- EXERCISE BRIEF
Each line below should be written out exactly, with none skipped.

- MATERIAL PROVIDED
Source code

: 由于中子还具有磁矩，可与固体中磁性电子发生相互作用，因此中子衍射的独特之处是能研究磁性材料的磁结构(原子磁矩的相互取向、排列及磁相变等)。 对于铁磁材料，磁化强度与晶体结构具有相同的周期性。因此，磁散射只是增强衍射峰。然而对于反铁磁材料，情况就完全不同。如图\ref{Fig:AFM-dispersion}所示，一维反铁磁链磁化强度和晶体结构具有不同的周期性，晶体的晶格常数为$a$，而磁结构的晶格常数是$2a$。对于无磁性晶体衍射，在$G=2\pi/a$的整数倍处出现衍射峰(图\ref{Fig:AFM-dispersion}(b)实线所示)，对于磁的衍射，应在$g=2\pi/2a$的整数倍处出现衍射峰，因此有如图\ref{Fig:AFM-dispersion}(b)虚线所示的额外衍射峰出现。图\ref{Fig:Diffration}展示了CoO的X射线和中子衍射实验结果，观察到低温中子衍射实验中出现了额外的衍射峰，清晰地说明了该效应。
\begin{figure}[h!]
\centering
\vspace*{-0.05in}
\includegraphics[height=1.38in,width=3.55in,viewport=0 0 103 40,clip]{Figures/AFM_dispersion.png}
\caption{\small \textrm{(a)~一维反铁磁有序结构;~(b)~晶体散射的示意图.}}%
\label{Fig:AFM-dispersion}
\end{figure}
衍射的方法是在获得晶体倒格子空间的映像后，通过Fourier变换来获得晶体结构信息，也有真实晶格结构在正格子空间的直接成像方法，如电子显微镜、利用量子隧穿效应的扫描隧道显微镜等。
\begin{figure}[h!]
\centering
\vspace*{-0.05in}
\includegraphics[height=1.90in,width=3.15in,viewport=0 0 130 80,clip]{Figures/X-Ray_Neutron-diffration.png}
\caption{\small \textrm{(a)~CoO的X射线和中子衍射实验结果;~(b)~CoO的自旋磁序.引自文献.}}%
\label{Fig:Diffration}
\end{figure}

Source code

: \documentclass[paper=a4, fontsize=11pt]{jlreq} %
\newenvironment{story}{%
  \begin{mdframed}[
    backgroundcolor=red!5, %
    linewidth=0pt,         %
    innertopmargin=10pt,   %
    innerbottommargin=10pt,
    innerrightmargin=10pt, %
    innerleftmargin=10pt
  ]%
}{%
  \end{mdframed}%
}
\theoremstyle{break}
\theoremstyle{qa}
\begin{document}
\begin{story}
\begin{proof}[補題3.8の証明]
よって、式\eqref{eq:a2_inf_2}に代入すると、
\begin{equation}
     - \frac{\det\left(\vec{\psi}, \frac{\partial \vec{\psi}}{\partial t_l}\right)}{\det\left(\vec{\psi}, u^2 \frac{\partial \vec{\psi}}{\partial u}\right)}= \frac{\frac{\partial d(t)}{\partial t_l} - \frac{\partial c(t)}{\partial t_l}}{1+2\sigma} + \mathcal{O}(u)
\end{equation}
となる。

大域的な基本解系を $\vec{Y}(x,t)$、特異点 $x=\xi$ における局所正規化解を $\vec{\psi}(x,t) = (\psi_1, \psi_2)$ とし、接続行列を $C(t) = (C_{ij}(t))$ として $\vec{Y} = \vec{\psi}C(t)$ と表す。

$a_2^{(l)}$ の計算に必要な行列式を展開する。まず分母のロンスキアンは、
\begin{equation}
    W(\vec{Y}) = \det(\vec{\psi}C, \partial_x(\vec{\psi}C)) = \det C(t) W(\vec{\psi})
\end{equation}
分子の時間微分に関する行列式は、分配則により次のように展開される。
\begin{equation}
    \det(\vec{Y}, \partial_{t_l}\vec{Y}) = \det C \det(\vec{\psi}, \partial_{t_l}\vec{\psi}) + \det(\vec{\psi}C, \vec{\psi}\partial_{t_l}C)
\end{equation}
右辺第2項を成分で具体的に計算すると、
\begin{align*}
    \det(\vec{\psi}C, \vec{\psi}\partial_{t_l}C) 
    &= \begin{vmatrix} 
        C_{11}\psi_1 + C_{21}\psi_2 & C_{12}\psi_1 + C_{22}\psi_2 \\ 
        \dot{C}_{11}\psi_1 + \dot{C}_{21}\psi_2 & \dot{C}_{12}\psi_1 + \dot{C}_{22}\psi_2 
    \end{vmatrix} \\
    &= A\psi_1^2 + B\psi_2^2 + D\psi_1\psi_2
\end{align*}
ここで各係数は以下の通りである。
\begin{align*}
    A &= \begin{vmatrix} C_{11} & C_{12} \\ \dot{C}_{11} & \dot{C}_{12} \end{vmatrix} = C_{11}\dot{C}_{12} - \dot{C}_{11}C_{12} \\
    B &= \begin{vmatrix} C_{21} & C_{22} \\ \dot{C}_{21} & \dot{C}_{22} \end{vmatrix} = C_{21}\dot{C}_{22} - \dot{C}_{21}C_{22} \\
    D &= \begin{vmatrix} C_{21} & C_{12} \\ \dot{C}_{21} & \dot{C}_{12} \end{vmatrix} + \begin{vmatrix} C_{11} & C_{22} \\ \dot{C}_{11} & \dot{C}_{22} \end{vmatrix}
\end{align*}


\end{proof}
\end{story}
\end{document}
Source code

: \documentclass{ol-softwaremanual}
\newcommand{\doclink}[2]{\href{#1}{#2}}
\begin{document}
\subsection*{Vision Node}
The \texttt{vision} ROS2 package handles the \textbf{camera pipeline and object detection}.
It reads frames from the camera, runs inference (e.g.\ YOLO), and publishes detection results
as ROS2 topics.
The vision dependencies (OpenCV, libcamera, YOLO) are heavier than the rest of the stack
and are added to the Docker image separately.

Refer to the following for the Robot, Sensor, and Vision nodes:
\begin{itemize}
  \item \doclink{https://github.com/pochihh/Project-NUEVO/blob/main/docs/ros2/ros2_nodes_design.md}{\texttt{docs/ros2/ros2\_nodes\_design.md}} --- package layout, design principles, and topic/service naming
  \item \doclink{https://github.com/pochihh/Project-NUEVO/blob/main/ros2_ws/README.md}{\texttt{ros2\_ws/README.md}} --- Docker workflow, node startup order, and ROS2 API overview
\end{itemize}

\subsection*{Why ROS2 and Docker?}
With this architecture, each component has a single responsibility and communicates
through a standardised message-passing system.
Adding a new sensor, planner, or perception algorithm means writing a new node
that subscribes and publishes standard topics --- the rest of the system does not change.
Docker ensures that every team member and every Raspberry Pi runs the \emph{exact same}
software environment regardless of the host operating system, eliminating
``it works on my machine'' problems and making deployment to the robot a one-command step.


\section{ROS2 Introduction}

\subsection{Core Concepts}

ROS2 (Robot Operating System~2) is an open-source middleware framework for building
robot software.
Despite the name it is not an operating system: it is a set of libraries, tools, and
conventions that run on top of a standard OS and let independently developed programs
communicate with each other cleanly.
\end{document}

- TASK ANSWER
Source code

: 由于中子还具有磁矩，可与固体中磁性电子发生相互作用，因此中子衍射的独特之处是能研究磁性材料的磁结构(原子磁矩的相互取向、排列及磁相变等)。 对于铁磁材料，磁化强度与晶体结构具有相同的周期性。因此，磁散射只是增强衍射峰。然而对于反铁磁材料，情况就完全不同。如图\ref{Fig:AFM-dispersion}所示，一维反铁磁链磁化强度和晶体结构具有不同的周期性，晶体的晶格常数为$a$，而磁结构的晶格常数是$2a$。对于无磁性晶体衍射，在$G=2\pi/a$的整数倍处出现衍射峰(图\ref{Fig:AFM-dispersion}(b)实线所示)，对于磁的衍射，应在$g=2\pi/2a$的整数倍处出现衍射峰，因此有如图\ref{Fig:AFM-dispersion}(b)虚线所示的额外衍射峰出现。图\ref{Fig:Diffration}展示了CoO的X射线和中子衍射实验结果，观察到低温中子衍射实验中出现了额外的衍射峰，清晰地说明了该效应。
\begin{figure}[h!]
\centering
\vspace*{-0.05in}
\includegraphics[height=1.38in,width=3.55in,viewport=0 0 103 40,clip]{Figures/AFM_dispersion.png}
\caption{\small \textrm{(a)~一维反铁磁有序结构;~(b)~晶体散射的示意图.}}%
\label{Fig:AFM-dispersion}
\end{figure}
衍射的方法是在获得晶体倒格子空间的映像后，通过Fourier变换来获得晶体结构信息，也有真实晶格结构在正格子空间的直接成像方法，如电子显微镜、利用量子隧穿效应的扫描隧道显微镜等。
\begin{figure}[h!]
\centering
\vspace*{-0.05in}
\includegraphics[height=1.90in,width=3.15in,viewport=0 0 130 80,clip]{Figures/X-Ray_Neutron-diffration.png}
\caption{\small \textrm{(a)~CoO的X射线和中子衍射实验结果;~(b)~CoO的自旋磁序.引自文献.}}%
\label{Fig:Diffration}
\end{figure}

Source code

: \documentclass[paper=a4, fontsize=11pt]{jlreq} %
\newenvironment{story}{%
  \begin{mdframed}[
    backgroundcolor=red!5, %
    linewidth=0pt,         %
    innertopmargin=10pt,   %
    innerbottommargin=10pt,
    innerrightmargin=10pt, %
    innerleftmargin=10pt
  ]%
}{%
  \end{mdframed}%
}
\theoremstyle{break}
\theoremstyle{qa}
\begin{document}
\begin{story}
\begin{proof}[補題3.8の証明]
よって、式\eqref{eq:a2_inf_2}に代入すると、
\begin{equation}
     - \frac{\det\left(\vec{\psi}, \frac{\partial \vec{\psi}}{\partial t_l}\right)}{\det\left(\vec{\psi}, u^2 \frac{\partial \vec{\psi}}{\partial u}\right)}= \frac{\frac{\partial d(t)}{\partial t_l} - \frac{\partial c(t)}{\partial t_l}}{1+2\sigma} + \mathcal{O}(u)
\end{equation}
となる。

大域的な基本解系を $\vec{Y}(x,t)$、特異点 $x=\xi$ における局所正規化解を $\vec{\psi}(x,t) = (\psi_1, \psi_2)$ とし、接続行列を $C(t) = (C_{ij}(t))$ として $\vec{Y} = \vec{\psi}C(t)$ と表す。

$a_2^{(l)}$ の計算に必要な行列式を展開する。まず分母のロンスキアンは、
\begin{equation}
    W(\vec{Y}) = \det(\vec{\psi}C, \partial_x(\vec{\psi}C)) = \det C(t) W(\vec{\psi})
\end{equation}
分子の時間微分に関する行列式は、分配則により次のように展開される。
\begin{equation}
    \det(\vec{Y}, \partial_{t_l}\vec{Y}) = \det C \det(\vec{\psi}, \partial_{t_l}\vec{\psi}) + \det(\vec{\psi}C, \vec{\psi}\partial_{t_l}C)
\end{equation}
右辺第2項を成分で具体的に計算すると、
\begin{align*}
    \det(\vec{\psi}C, \vec{\psi}\partial_{t_l}C) 
    &= \begin{vmatrix} 
        C_{11}\psi_1 + C_{21}\psi_2 & C_{12}\psi_1 + C_{22}\psi_2 \\ 
        \dot{C}_{11}\psi_1 + \dot{C}_{21}\psi_2 & \dot{C}_{12}\psi_1 + \dot{C}_{22}\psi_2 
    \end{vmatrix} \\
    &= A\psi_1^2 + B\psi_2^2 + D\psi_1\psi_2
\end{align*}
ここで各係数は以下の通りである。
\begin{align*}
    A &= \begin{vmatrix} C_{11} & C_{12} \\ \dot{C}_{11} & \dot{C}_{12} \end{vmatrix} = C_{11}\dot{C}_{12} - \dot{C}_{11}C_{12} \\
    B &= \begin{vmatrix} C_{21} & C_{22} \\ \dot{C}_{21} & \dot{C}_{22} \end{vmatrix} = C_{21}\dot{C}_{22} - \dot{C}_{21}C_{22} \\
    D &= \begin{vmatrix} C_{21} & C_{12} \\ \dot{C}_{21} & \dot{C}_{12} \end{vmatrix} + \begin{vmatrix} C_{11} & C_{22} \\ \dot{C}_{11} & \dot{C}_{22} \end{vmatrix}
\end{align*}


\end{proof}
\end{story}
\end{document}
Source code

: \documentclass{ol-softwaremanual}
\newcommand{\doclink}[2]{\href{#1}{#2}}
\begin{document}
\subsection*{Vision Node}
The \texttt{vision} ROS2 package handles the \textbf{camera pipeline and object detection}.
It reads frames from the camera, runs inference (e.g.\ YOLO), and publishes detection results
as ROS2 topics.
The vision dependencies (OpenCV, libcamera, YOLO) are heavier than the rest of the stack
and are added to the Docker image separately.

Refer to the following for the Robot, Sensor, and Vision nodes:
\begin{itemize}
  \item \doclink{https://github.com/pochihh/Project-NUEVO/blob/main/docs/ros2/ros2_nodes_design.md}{\texttt{docs/ros2/ros2\_nodes\_design.md}} --- package layout, design principles, and topic/service naming
  \item \doclink{https://github.com/pochihh/Project-NUEVO/blob/main/ros2_ws/README.md}{\texttt{ros2\_ws/README.md}} --- Docker workflow, node startup order, and ROS2 API overview
\end{itemize}

\subsection*{Why ROS2 and Docker?}
With this architecture, each component has a single responsibility and communicates
through a standardised message-passing system.
Adding a new sensor, planner, or perception algorithm means writing a new node
that subscribes and publishes standard topics --- the rest of the system does not change.
Docker ensures that every team member and every Raspberry Pi runs the \emph{exact same}
software environment regardless of the host operating system, eliminating
``it works on my machine'' problems and making deployment to the robot a one-command step.


\section{ROS2 Introduction}

\subsection{Core Concepts}

ROS2 (Robot Operating System~2) is an open-source middleware framework for building
robot software.
Despite the name it is not an operating system: it is a set of libraries, tools, and
conventions that run on top of a standard OS and let independently developed programs
communicate with each other cleanly.
\end{document}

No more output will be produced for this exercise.